Na Quadrado Azul expõem-se sete obras de cada artista, as quais, atendendo às suas divergências formais e plásticas, encontram-se dispostas em paredes distintas, frente a frente, num poético confronto. A experiência que decorre destes dois trabalhos, quando observados isoladamente, não será, por certo, semelhante, um deles que irrompe impetuosamente da tela, do seu suporte e ecoa em redor e outro cuja qualidade estética e perfecionismo formal se instalam e apropriam do espaço. Respetivamente, as peças de Álvaro Lapa interpelam e desafiam o espectador, o que é moderado e estabilizado pela clareza visual e formal de Fernando Lanhas, confluindo num percurso e numa leitura de exposição tão dinâmicos quanto harmoniosos.

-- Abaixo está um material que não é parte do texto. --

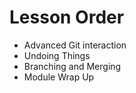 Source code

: # Lesson Order

* Advanced Git interaction
* Undoing Things
* Branching and Merging
* Module Wrap Up
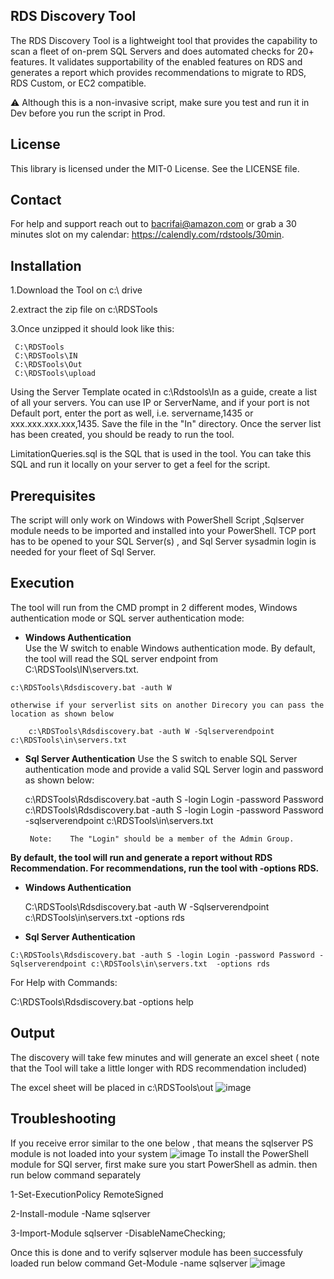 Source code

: ## RDS Discovery Tool 

The RDS Discovery Tool is a lightweight tool that provides the capability to scan a fleet of on-prem SQL Servers and does automated checks for 20+ features. It validates supportability of the enabled features on RDS and generates a report which provides recommendations to migrate to RDS, RDS Custom, or EC2 compatible.

:warning: Although this is a non-invasive script, make sure you test and run it in Dev before you run the script in Prod.

## License
This library is licensed under the MIT-0 License. See the LICENSE file.

## Contact 
For help and support reach out to bacrifai@amazon.com or grab a 30 minutes slot  on my calendar:
https://calendly.com/rdstools/30min.

## Installation
1.Download the Tool on c:\ drive 

2.extract the zip file on c:\RDSTools

3.Once unzipped it should look like this:

     C:\RDSTools 
     C:\RDSTools\IN 
     C:\RDSTools\Out
     C:\RDSTools\upload

      

Using the Server Template ocated in  c:\Rdstools\In  as a guide, create a list of all your servers. You can use IP or ServerName, and if your port is not Default port, enter the port as well, i.e. servername,1435 or xxx.xxx.xxx.xxx,1435. Save the file in the "In" directory. Once the server list has been created, you should be ready to run the tool.

LimitationQueries.sql is the SQL that is used in the tool. You can take this SQL and run it locally on your server to get a feel for the script.

   

 ## Prerequisites
 The script will only work on Windows with PowerShell Script ,Sqlserver module needs to be imported and installed into your PowerShell. TCP port has to be opened to your SQL Server(s) , and Sql Server sysadmin login is  needed for your fleet of Sql Server.
  ## Execution
  
  The tool will run from the CMD prompt in 2 different modes, Windows authentication mode or SQL server authentication mode:

   - **Windows Authentication** 	
	Use the W switch to enable Windows authentication mode. By default, the tool will read the SQL server endpoint from C:\RDSTools\IN\servers.txt.
	
	c:\RDSTools\Rdsdiscovery.bat -auth W 
	
	otherwise if your serverlist sits on another Direcory you can pass the location as shown below 
	
        c:\RDSTools\Rdsdiscovery.bat -auth W -Sqlserverendpoint c:\RDSTools\in\servers.txt
     
   - **Sql Server Authentication**
   Use the S switch to enable SQL Server authentication mode and provide a valid SQL Server login and password as shown below:
   
        c:\RDSTools\Rdsdiscovery.bat -auth S -login Login -password Password  
	c:\RDSTools\Rdsdiscovery.bat -auth S -login Login -password Password  -sqlserverendpoint c:\RDSTools\in\servers.txt
     
          Note:	   The "Login" should be a member of the Admin Group. 
	   
 **By default, the tool will run and generate a report without RDS Recommendation. For recommendations, run the tool with -options RDS.**
 
   - **Windows Authentication** 	

     C:\RDSTools\Rdsdiscovery.bat -auth W -Sqlserverendpoint c:\RDSTools\in\servers.txt -options rds
     
   - **Sql Server Authentication**
   
    C:\RDSTools\Rdsdiscovery.bat -auth S -login Login -password Password -Sqlserverendpoint c:\RDSTools\in\servers.txt  -options rds

   For Help with Commands:
   
   C:\RDSTools\Rdsdiscovery.bat -options help
   
   
  
## Output 	  
    
The discovery will take few minutes and will generate an excel sheet ( note that the Tool will take a little longer with RDS recommendation included) 

The excel sheet will be  placed in c:\RDSTools\out
![image](https://github.com/aws-samples/sqlservertools/assets/95581204/76df621b-8a8f-4e3c-ae93-9ab3e711b561)


## Troubleshooting
If you receive error similar to the one below , that means the sqlserver PS module is not loaded into your system 
![image](https://user-images.githubusercontent.com/95581204/194915978-410cd417-9dec-4a83-a4c5-9030cd8942fd.png)
To install the PowerShell module for SQl server, first make sure you start PowerShell as admin.
then run below command separately

1-Set-ExecutionPolicy RemoteSigned

2-Install-module -Name sqlserver

3-Import-Module sqlserver -DisableNameChecking;

Once this is done and to verify sqlserver module has been successfuly loaded run below command
  Get-Module -name sqlserver 
 ![image](https://user-images.githubusercontent.com/95581204/194916928-de163bf1-6106-4fb4-ad33-187bc11afa0c.png)

 




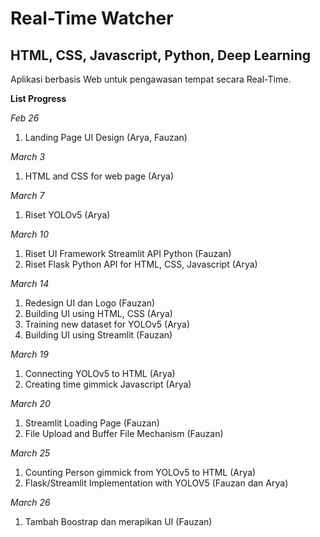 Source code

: # Real-Time Watcher

## HTML, CSS, Javascript, Python, Deep Learning 

Aplikasi berbasis Web untuk pengawasan tempat secara Real-Time.

**List Progress**

_Feb 26_
1. Landing Page UI Design (Arya, Fauzan)

_March 3_
1. HTML and CSS for web page (Arya)

_March 7_
1. Riset YOLOv5 (Arya)

_March 10_
1. Riset UI Framework Streamlit API Python (Fauzan)
2. Riset Flask Python API for HTML, CSS, Javascript (Arya)

_March 14_
1. Redesign UI dan Logo (Fauzan)
2. Building UI using HTML, CSS (Arya)
3. Training new dataset for YOLOv5 (Arya)
4. Building UI using Streamlit (Fauzan)

_March 19_
1. Connecting YOLOv5 to HTML (Arya)
2. Creating time gimmick Javascript (Arya) 

_March 20_
1. Streamlit Loading Page (Fauzan)
2. File Upload and Buffer File Mechanism (Fauzan) 

_March 25_
1. Counting Person gimmick from YOLOv5 to HTML (Arya)
2. Flask/Streamlit Implementation with YOLOV5 (Fauzan dan Arya)

_March 26_
1. Tambah Boostrap dan merapikan UI (Fauzan)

Relativamente a Lapa, duas peças fizeram parte da grande retrospetiva do artista concretizada, precisamente, há um ano atrás, pelo curador Miguel von Hafe Pérez, no Museu de Arte Contemporânea de Serralves. A atual mostra constitui, assim, a oportunidade de rever essas obras num outro contexto, menos impressionante e desconcertante mas mais sereno, devido ao trabalho e ao artista de que se fazem acompanhar. Gustavo Carneiro reforça a ideia de que, apesar da exposição tender a anunciar-se como uma coletiva, foi pensada e elaborada para ser entendida como uma só. Requer-se, pois, a compreensão desta mostra enquanto um corpo de trabalho que, apesar de decorrer de duas mãos distintas, conflui num conjunto que invade a sala em que se expõe. Assim, proporciona-se ao espectador uma receção tão única quanto plural e dinâmica, com várias layers de sentidos e de significados que se consolidam numa inédita experiência estética.
Nesse sentido, apesar do título L vs L parecer colocar os artistas em dicotomia, trata-se, precisamente, do inverso, da convergência e da comunhão entre ambos. Celebra-se, pois, um vínculo que se consolida através de uma exposição particularmente simbólica e valiosa para ser refletida, observada e sentida, até 3 de março.